(Beginning of DATA IN THIS EXERCISE)

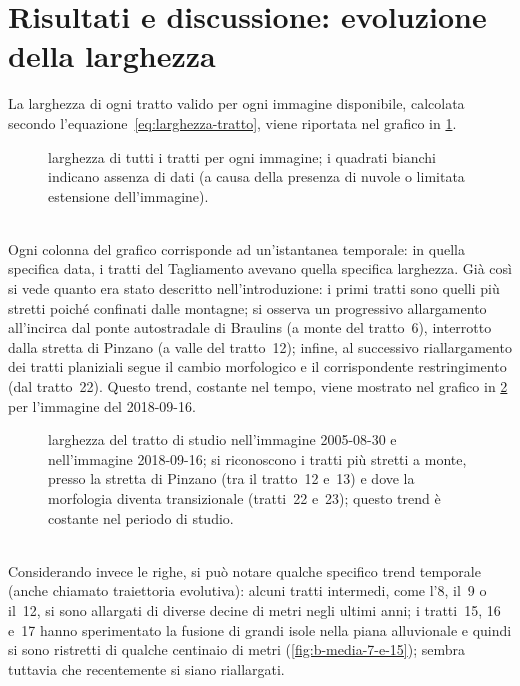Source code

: \section{Risultati e discussione: evoluzione della larghezza}
\label{sec:larghezza}
La larghezza di ogni tratto valido per ogni immagine disponibile, calcolata secondo l'equazione~\eqref{eq:larghezza-tratto}, viene riportata nel grafico in \cref{graph:larghezze-tutti-tratti}.
%
\begin{figure}
	\centering
	
	\caption[larghezza di tutti i tratti per ogni immagine]{larghezza di tutti i tratti per ogni immagine; i quadrati bianchi indicano assenza di dati (a causa della presenza di nuvole o limitata estensione dell'immagine).}
	\label{graph:larghezze-tutti-tratti}
\end{figure}
%
\\
Ogni colonna del grafico corrisponde ad un'istantanea temporale: in quella specifica data, i tratti del Tagliamento avevano quella specifica larghezza.
Già così si vede quanto era stato descritto nell'introduzione:
i primi tratti sono quelli più stretti poiché confinati dalle montagne;
si osserva un progressivo allargamento all'incirca dal ponte autostradale di Braulins (a monte del tratto~6), interrotto dalla stretta di Pinzano (a valle del tratto~12);
infine, al successivo riallargamento dei tratti planiziali segue il cambio morfologico e il corrispondente restringimento (dal tratto~22).
Questo trend, costante nel tempo, viene mostrato nel grafico in \cref{graph:larghezza-2005-2018-09} per l'immagine \Se{} del 2018-09-16.
%
\begin{figure}
	\centering
	
	\caption[larghezza del tratto di studio nel 2005-08-30 e nel 2018-09-16]{larghezza del tratto di studio nell'immagine \AST{} 2005-08-30 e nell'immagine \Se{} 2018-09-16; si riconoscono i tratti più stretti a monte, presso la stretta di Pinzano (tra il tratto~12 e~13) e dove la morfologia diventa transizionale (tratti~22 e~23); questo trend è costante nel periodo di studio.}
	\label{graph:larghezza-2005-2018-09}
\end{figure}
%
\\
Considerando invece le righe, si può notare qualche specifico trend temporale (anche chiamato traiettoria evolutiva):
alcuni tratti intermedi, come l'8, il~9 o il~12, si sono allargati di diverse decine di metri negli ultimi anni;
i tratti~15, 16 e~17 hanno sperimentato la fusione di grandi isole nella piana alluvionale e quindi si sono ristretti di qualche centinaio di metri (\cref{fig:b-media-7-e-15}); sembra tuttavia che recentemente si siano riallargati.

(End of DATA IN THIS EXERCISE)

GOAL OF THE EXERCISE:
For every line in the data above that has the string "costante", return that line.

PROBLEM SOLUTION:
Questo trend, costante nel tempo, viene mostrato nel grafico in \cref{graph:larghezza-2005-2018-09} per l'immagine \Se{} del 2018-09-16.
	\caption[larghezza del tratto di studio nel 2005-08-30 e nel 2018-09-16]{larghezza del tratto di studio nell'immagine \AST{} 2005-08-30 e nell'immagine \Se{} 2018-09-16; si riconoscono i tratti più stretti a monte, presso la stretta di Pinzano (tra il tratto~12 e~13) e dove la morfologia diventa transizionale (tratti~22 e~23); questo trend è costante nel periodo di studio.}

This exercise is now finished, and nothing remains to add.